An infamous question. A bane to conversations in this life we live.

There is no easy answer. First of all, are you even interested, or are you just making conversation? If the latter, then a simple "California" will do. That's where we work from. And if you're just being polite with small talk, that suffices. But if you're actually interested (or worse, you lived in California like thirty years ago and walk to talk about California), then we find ourselves in a bind.

The longer version of that answer is most accurate, but it's kind of a conversational pain. Here it is: "Okay well actually, I'm originally from New Hampshire, and she's from Michigan. We met in Ohio, got married, and flew to California for this job which brings us to this area..."

Kind of a mouthful. And it sends the person asking reeling.

For a while, we just settled with that answer. Default to California. If the conversation appears to be more involved, we'll provide the unabridged version. But recently we've been very dissatisfied with this. Our discontent took new form with yesterday's contact person at school. Right before the assembly, the conversation went something like this:

"So, where are you guys from?"

"California, sir."

"No, I know, but where are you guys really from? I know we get Camfel people from all over the place, and I think it's interesting to hear where everyone comes from. Last year we had a couple where one was from Chicago, and the other from... Timbuktu or something like that."

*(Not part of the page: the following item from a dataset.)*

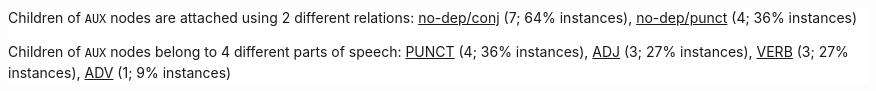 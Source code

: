 Children of `AUX` nodes are attached using 2 different relations: [no-dep/conj]() (7; 64% instances), [no-dep/punct]() (4; 36% instances)

Children of `AUX` nodes belong to 4 different parts of speech: [PUNCT]() (4; 36% instances), [ADJ]() (3; 27% instances), [VERB]() (3; 27% instances), [ADV]() (1; 9% instances)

This seemed like the ideal situation to tell him the long version of our residency story. We explained our Michigan and New Hampshire roots (hesitantly, I might add, because we were indeed in a New Hampshire school--blew my cover).

So when our contact person introduced us, he told the students "Camfel's here with another assembly. Camfel's out in California, but they send us people from all over the place. This year, we have Kelsey from Battle Creek, Michigan. Anyone know what is famous about Battle Creek?" (one teacher raised her hand--"Ooh Ooh! Cereal!") Yes, Cereal Capital of the World! And then we have Mike, the local boy from Manchester!"

Then the junior highers cheered. Okay. So maybe being from New Hampshire in New Hampshire isn't so bad.

But here's the problem. To a small degree, I'm annoyed with the common misperception of how Camfel does their job. Not because it's damaging, because most people's idea is simply inaccurate. The contact person here assumed that Camfel has employees living across the country who drive out to shows and do them. No, Camfel has everyone fly in to California, trains them, gives them vans and equipment, and sends them out to different regions of the country for the entire school year. Where you're from really has no bearing on where you tour. It's frustrating when you tour near where you're "from" because once they hear you're from there, they assume you do this locally. "No! Really! My job is so much cooler than you think!!"

But that's more of a superficial thing. The problem that Kelsey and I have with that is that already, most people do not assume we're married. You'd be amazed how much people are surprised when we tell them we do this married. They then think it's cool, but it's seldom their assumption. By telling people that we're from Michigan and New Hampshire, we're reinforcing that assumption that we are a single woman and single man as coworkers. If the person knows enough to know that we tour on the road for any length of time, it would not be difficult for them to develop some very unfortunate inferences (Might I add that it's sad in the first place that to be married at our age in our generation is a vast minority).

So, in attempts to reinforce truth both in how Camfel operates, and in how we value marriage, we decided to retrain our brains and agree to a new, concrete answer to the "So, where are you from?" question...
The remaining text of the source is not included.